[Start of Attachment]
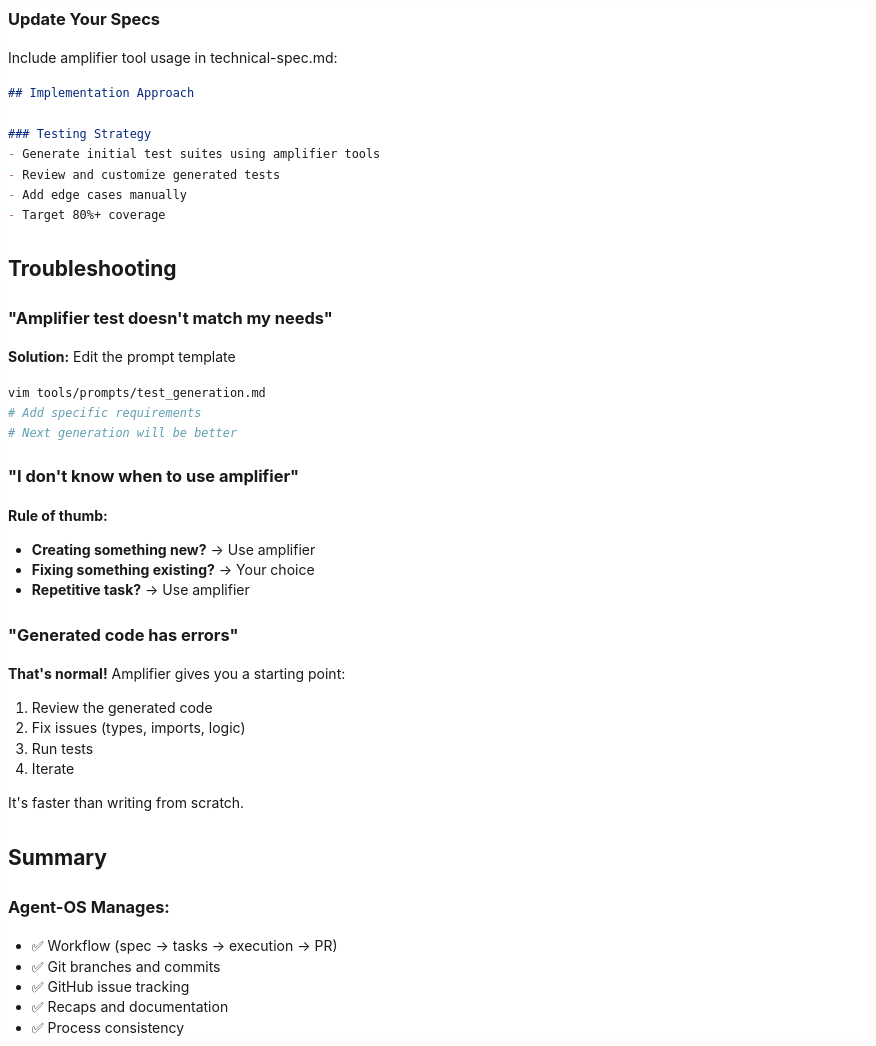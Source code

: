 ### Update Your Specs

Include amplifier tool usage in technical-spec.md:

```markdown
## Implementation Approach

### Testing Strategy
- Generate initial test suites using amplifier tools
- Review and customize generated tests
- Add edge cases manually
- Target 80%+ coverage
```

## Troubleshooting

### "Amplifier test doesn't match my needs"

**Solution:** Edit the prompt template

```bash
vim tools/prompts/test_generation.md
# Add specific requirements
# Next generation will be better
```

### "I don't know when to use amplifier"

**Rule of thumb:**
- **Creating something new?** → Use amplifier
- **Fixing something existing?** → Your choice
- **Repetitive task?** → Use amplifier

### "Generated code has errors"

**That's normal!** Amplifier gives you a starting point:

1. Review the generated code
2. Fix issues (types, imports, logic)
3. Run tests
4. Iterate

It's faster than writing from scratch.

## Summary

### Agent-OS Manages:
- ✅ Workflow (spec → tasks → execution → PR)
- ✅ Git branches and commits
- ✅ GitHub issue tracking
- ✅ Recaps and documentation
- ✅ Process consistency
[End of Attachment]
[Start of Attachment]
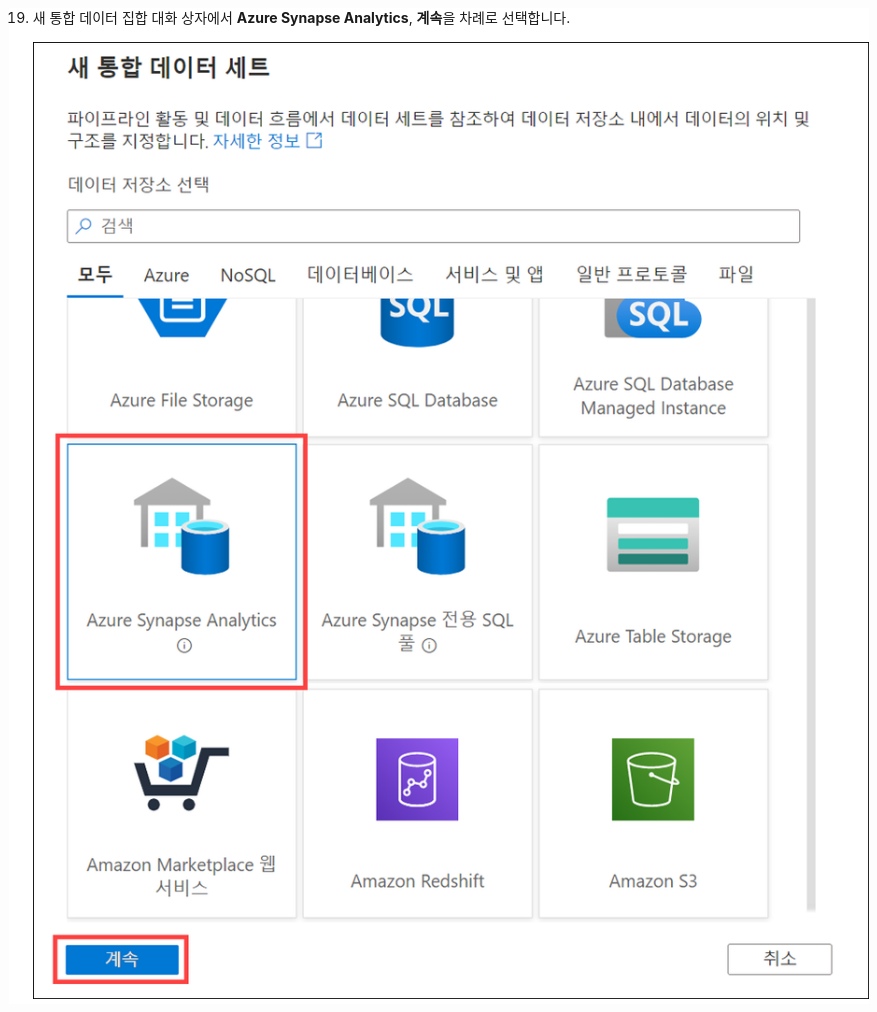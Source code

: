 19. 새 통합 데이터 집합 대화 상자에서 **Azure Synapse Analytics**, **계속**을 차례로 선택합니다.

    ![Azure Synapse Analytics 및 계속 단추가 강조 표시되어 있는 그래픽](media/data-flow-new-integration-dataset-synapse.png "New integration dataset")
[End of Attachment]
[Start of Attachment]
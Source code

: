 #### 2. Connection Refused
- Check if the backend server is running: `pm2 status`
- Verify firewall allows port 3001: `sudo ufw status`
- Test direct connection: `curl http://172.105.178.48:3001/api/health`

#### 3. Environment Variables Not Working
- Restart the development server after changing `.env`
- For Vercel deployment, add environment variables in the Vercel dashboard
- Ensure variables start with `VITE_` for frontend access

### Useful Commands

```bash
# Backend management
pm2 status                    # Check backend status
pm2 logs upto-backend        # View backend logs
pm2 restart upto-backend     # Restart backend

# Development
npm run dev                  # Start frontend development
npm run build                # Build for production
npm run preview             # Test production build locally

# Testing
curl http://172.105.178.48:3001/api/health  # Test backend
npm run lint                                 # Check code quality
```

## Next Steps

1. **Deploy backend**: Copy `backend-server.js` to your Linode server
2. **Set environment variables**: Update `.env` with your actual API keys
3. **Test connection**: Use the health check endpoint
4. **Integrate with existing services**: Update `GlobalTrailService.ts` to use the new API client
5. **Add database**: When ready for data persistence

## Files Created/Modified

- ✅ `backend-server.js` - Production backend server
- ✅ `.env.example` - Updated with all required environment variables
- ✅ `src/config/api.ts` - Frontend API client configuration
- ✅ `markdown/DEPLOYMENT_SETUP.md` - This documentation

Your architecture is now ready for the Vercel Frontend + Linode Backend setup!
[End of Attachment]
Work request: Reproduce verbatim the lines above, from the line with "It's faster than writing from scratch." through the line with "- ✅ Process consistency".

Solution:
It's faster than writing from scratch.

## Summary

### Agent-OS Manages:
- ✅ Workflow (spec → tasks → execution → PR)
- ✅ Git branches and commits
- ✅ GitHub issue tracking
- ✅ Recaps and documentation
- ✅ Process consistency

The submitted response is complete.